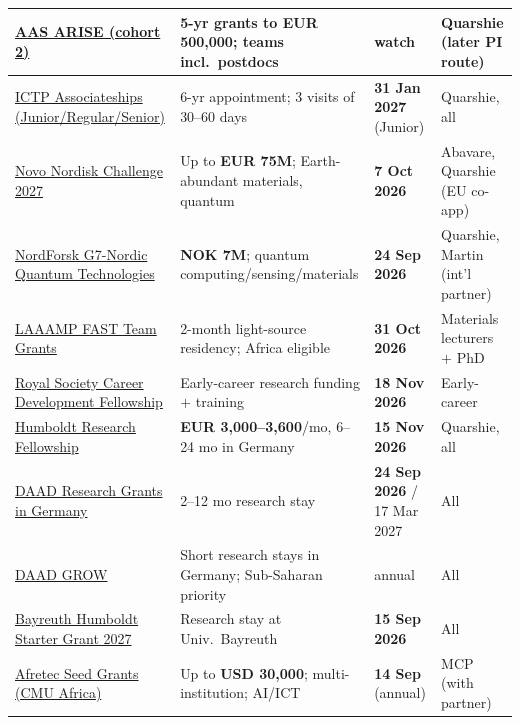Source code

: \documentclass[11pt,a4paper]{article}
\begin{document}
\begin{longtable}{@{}p{3.4cm}p{5.6cm}p{2.2cm}p{2.7cm}@{}}
\midrule
\href{https://arise.aasciences.africa/}{AAS ARISE (cohort 2)} & 5-yr grants to \textbf{EUR 500{,}000}; teams incl.\ postdocs & watch & Quarshie (later PI route) \\
\midrule
\href{https://www.ictp.it/home/associates-programme}{ICTP Associateships (Junior/Regular/Senior)} & 6-yr appointment; 3 visits of 30--60 days & \textbf{31 Jan 2027} (Junior) & Quarshie, all \\
\midrule
\href{https://ogr.knust.edu.gh/funding/novo-nordisk-foundation-challenge-programme-2027-harnessing-novel-earth-abundant-materials}{Novo Nordisk Challenge 2027} & Up to \textbf{EUR 75M}; Earth-abundant materials, quantum & \textbf{7 Oct 2026} & Abavare, Quarshie (EU co-app) \\
\midrule
\href{https://www2.fundsforngos.org/science/applications-open-for-quantum-technologies-funding-program/}{NordForsk G7-Nordic Quantum Technologies} & \textbf{NOK 7M}; quantum computing/sensing/materials & \textbf{24 Sep 2026} & Quarshie, Martin (int'l partner) \\
\midrule
\href{https://laamp.iucr.org/grants/calls/jan-dec-2027}{LAAAMP FAST Team Grants} & 2-month light-source residency; Africa eligible & \textbf{31 Oct 2026} & Materials lecturers $+$ PhD \\
\midrule
\href{https://royalsociety.org/grants/career-development-fellowship/}{Royal Society Career Development Fellowship} & Early-career research funding $+$ training & \textbf{18 Nov 2026} & Early-career \\
\midrule
\href{https://www.humboldt-foundation.de/en/apply/sponsorship-programmes/humboldt-research-fellowship}{Humboldt Research Fellowship} & \textbf{EUR 3{,}000--3{,}600}/mo, 6--24 mo in Germany & \textbf{15 Nov 2026} & Quarshie, all \\
\midrule
\href{https://www2.daad.de/deutschland/stipendium/datenbank/en/21148-scholarship-database/?detail=57742121}{DAAD Research Grants in Germany} & 2--12 mo research stay & \textbf{24 Sep 2026} / 17 Mar 2027 & All \\
\midrule
\href{https://www.daad-kenya.org/en/call-for-proposals-applications/}{DAAD GROW} & Short research stays in Germany; Sub-Saharan priority & annual & All \\
\midrule
\href{https://www.humboldt-centre.uni-bayreuth.de/en/applications/index.php}{Bayreuth Humboldt Starter Grant 2027} & Research stay at Univ.\ Bayreuth & \textbf{15 Sep 2026} & All \\
\midrule
\href{https://engineering.cmu.edu/afretec/funding-opportunities/index.html}{Afretec Seed Grants (CMU Africa)} & Up to \textbf{USD 30{,}000}; multi-institution; AI/ICT & \textbf{14 Sep} (annual) & MCP (with partner) \\

\end{longtable}
\end{document}
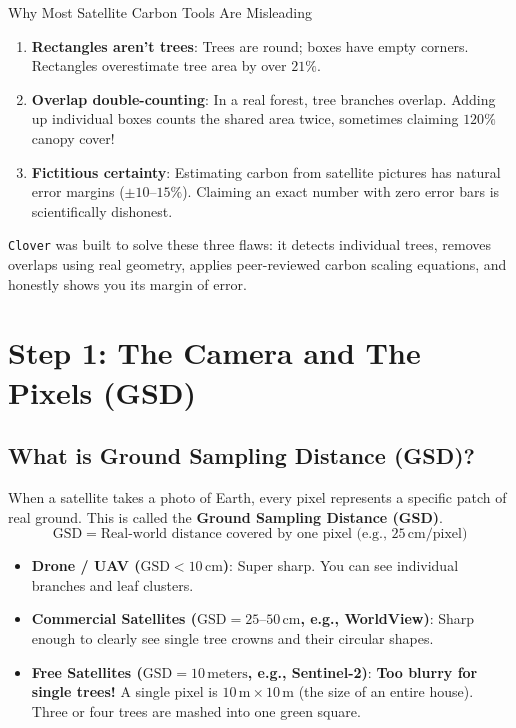 \documentclass[11pt,a4paper]{article}
\begin{document}
\begin{alertbox}{Why Most Satellite Carbon Tools Are Misleading}
\begin{enumerate}
    \item \textbf{Rectangles aren't trees}: Trees are round; boxes have empty corners. Rectangles overestimate tree area by over $21\%$.
    \item \textbf{Overlap double-counting}: In a real forest, tree branches overlap. Adding up individual boxes counts the shared area twice, sometimes claiming $120\%$ canopy cover!
    \item \textbf{Fictitious certainty}: Estimating carbon from satellite pictures has natural error margins ($\pm 10\text{--}15\%$). Claiming an exact number with zero error bars is scientifically dishonest.
\end{enumerate}
\end{alertbox}

\texttt{Clover} was built to solve these three flaws: it detects individual trees, removes overlaps using real geometry, applies peer-reviewed carbon scaling equations, and honestly shows you its margin of error.

\section{Step 1: The Camera and The Pixels (GSD)}

\subsection{What is Ground Sampling Distance (GSD)?}
When a satellite takes a photo of Earth, every pixel represents a specific patch of real ground. This is called the \textbf{Ground Sampling Distance (GSD)}.
\begin{equation}
\text{GSD} = \text{Real-world distance covered by one pixel (e.g., } 25\,\text{cm/pixel)}
\end{equation}

\begin{itemize}
    \item \textbf{Drone / UAV ($\text{GSD} < 10\,\text{cm}$)}: Super sharp. You can see individual branches and leaf clusters.
    \item \textbf{Commercial Satellites ($\text{GSD} = 25\text{--}50\,\text{cm}$, e.g., WorldView)}: Sharp enough to clearly see single tree crowns and their circular shapes.
    \item \textbf{Free Satellites ($\text{GSD} = 10\,\text{meters}$, e.g., Sentinel-2)}: \textbf{Too blurry for single trees!} A single pixel is $10\,\text{m} \times 10\,\text{m}$ (the size of an entire house). Three or four trees are mashed into one green square.
\end{itemize}
\end{document}
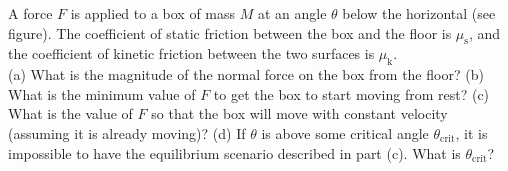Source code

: A force $F$ is applied to a box of mass $M$ at an angle
$\theta$ below the horizontal (see figure). The coefficient of static
friction between the box and the floor is $\mu_\text{s}$, and the
coefficient of kinetic friction between the two surfaces is
$\mu_\text{k}$.\\
%
(a) What is the magnitude of the normal force on the box from the
floor?\hwendpart
%
(b) What is the minimum value of $F$ to get the box to
start moving from rest?\hwendpart
%
(c) What is the value of $F$ so that the box will move with
constant velocity (assuming it is already moving)?\hwendpart
%
(d) If $\theta$ is above some critical angle $\theta_\text{crit}$, it is impossible to have
the equilibrium scenario described in part (c). What is
$\theta_\text{crit}$?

========================================================================

**WHAT YOU WILL DO**
Everything in the material goes into the copy exactly, except the images.

**ANSWER BOX**
Source code

: \documentclass[11pt,a4paper]{article}
\begin{document}
\begin{longtable}{@{}p{3.4cm}p{5.6cm}p{2.2cm}p{2.7cm}@{}}
\midrule
\href{https://arise.aasciences.africa/}{AAS ARISE (cohort 2)} & 5-yr grants to \textbf{EUR 500{,}000}; teams incl.\ postdocs & watch & Quarshie (later PI route) \\
\midrule
\href{https://www.ictp.it/home/associates-programme}{ICTP Associateships (Junior/Regular/Senior)} & 6-yr appointment; 3 visits of 30--60 days & \textbf{31 Jan 2027} (Junior) & Quarshie, all \\
\midrule
\href{https://ogr.knust.edu.gh/funding/novo-nordisk-foundation-challenge-programme-2027-harnessing-novel-earth-abundant-materials}{Novo Nordisk Challenge 2027} & Up to \textbf{EUR 75M}; Earth-abundant materials, quantum & \textbf{7 Oct 2026} & Abavare, Quarshie (EU co-app) \\
\midrule
\href{https://www2.fundsforngos.org/science/applications-open-for-quantum-technologies-funding-program/}{NordForsk G7-Nordic Quantum Technologies} & \textbf{NOK 7M}; quantum computing/sensing/materials & \textbf{24 Sep 2026} & Quarshie, Martin (int'l partner) \\
\midrule
\href{https://laamp.iucr.org/grants/calls/jan-dec-2027}{LAAAMP FAST Team Grants} & 2-month light-source residency; Africa eligible & \textbf{31 Oct 2026} & Materials lecturers $+$ PhD \\
\midrule
\href{https://royalsociety.org/grants/career-development-fellowship/}{Royal Society Career Development Fellowship} & Early-career research funding $+$ training & \textbf{18 Nov 2026} & Early-career \\
\midrule
\href{https://www.humboldt-foundation.de/en/apply/sponsorship-programmes/humboldt-research-fellowship}{Humboldt Research Fellowship} & \textbf{EUR 3{,}000--3{,}600}/mo, 6--24 mo in Germany & \textbf{15 Nov 2026} & Quarshie, all \\
\midrule
\href{https://www2.daad.de/deutschland/stipendium/datenbank/en/21148-scholarship-database/?detail=57742121}{DAAD Research Grants in Germany} & 2--12 mo research stay & \textbf{24 Sep 2026} / 17 Mar 2027 & All \\
\midrule
\href{https://www.daad-kenya.org/en/call-for-proposals-applications/}{DAAD GROW} & Short research stays in Germany; Sub-Saharan priority & annual & All \\
\midrule
\href{https://www.humboldt-centre.uni-bayreuth.de/en/applications/index.php}{Bayreuth Humboldt Starter Grant 2027} & Research stay at Univ.\ Bayreuth & \textbf{15 Sep 2026} & All \\
\midrule
\href{https://engineering.cmu.edu/afretec/funding-opportunities/index.html}{Afretec Seed Grants (CMU Africa)} & Up to \textbf{USD 30{,}000}; multi-institution; AI/ICT & \textbf{14 Sep} (annual) & MCP (with partner) \\

\end{longtable}
\end{document}
 \documentclass[11pt,a4paper]{article}
\begin{document}
\begin{alertbox}{Why Most Satellite Carbon Tools Are Misleading}
\begin{enumerate}
    \item \textbf{Rectangles aren't trees}: Trees are round; boxes have empty corners. Rectangles overestimate tree area by over $21\%$.
    \item \textbf{Overlap double-counting}: In a real forest, tree branches overlap. Adding up individual boxes counts the shared area twice, sometimes claiming $120\%$ canopy cover!
    \item \textbf{Fictitious certainty}: Estimating carbon from satellite pictures has natural error margins ($\pm 10\text{--}15\%$). Claiming an exact number with zero error bars is scientifically dishonest.
\end{enumerate}
\end{alertbox}

\texttt{Clover} was built to solve these three flaws: it detects individual trees, removes overlaps using real geometry, applies peer-reviewed carbon scaling equations, and honestly shows you its margin of error.

\section{Step 1: The Camera and The Pixels (GSD)}

\subsection{What is Ground Sampling Distance (GSD)?}
When a satellite takes a photo of Earth, every pixel represents a specific patch of real ground. This is called the \textbf{Ground Sampling Distance (GSD)}.
\begin{equation}
\text{GSD} = \text{Real-world distance covered by one pixel (e.g., } 25\,\text{cm/pixel)}
\end{equation}

\begin{itemize}
    \item \textbf{Drone / UAV ($\text{GSD} < 10\,\text{cm}$)}: Super sharp. You can see individual branches and leaf clusters.
    \item \textbf{Commercial Satellites ($\text{GSD} = 25\text{--}50\,\text{cm}$, e.g., WorldView)}: Sharp enough to clearly see single tree crowns and their circular shapes.
    \item \textbf{Free Satellites ($\text{GSD} = 10\,\text{meters}$, e.g., Sentinel-2)}: \textbf{Too blurry for single trees!} A single pixel is $10\,\text{m} \times 10\,\text{m}$ (the size of an entire house). Three or four trees are mashed into one green square.
\end{itemize}
\end{document}
Source code

: A force $F$ is applied to a box of mass $M$ at an angle
$\theta$ below the horizontal (see figure). The coefficient of static
friction between the box and the floor is $\mu_\text{s}$, and the
coefficient of kinetic friction between the two surfaces is
$\mu_\text{k}$.\\
%
(a) What is the magnitude of the normal force on the box from the
floor?\hwendpart
%
(b) What is the minimum value of $F$ to get the box to
start moving from rest?\hwendpart
%
(c) What is the value of $F$ so that the box will move with
constant velocity (assuming it is already moving)?\hwendpart
%
(d) If $\theta$ is above some critical angle $\theta_\text{crit}$, it is impossible to have
the equilibrium scenario described in part (c). What is
$\theta_\text{crit}$?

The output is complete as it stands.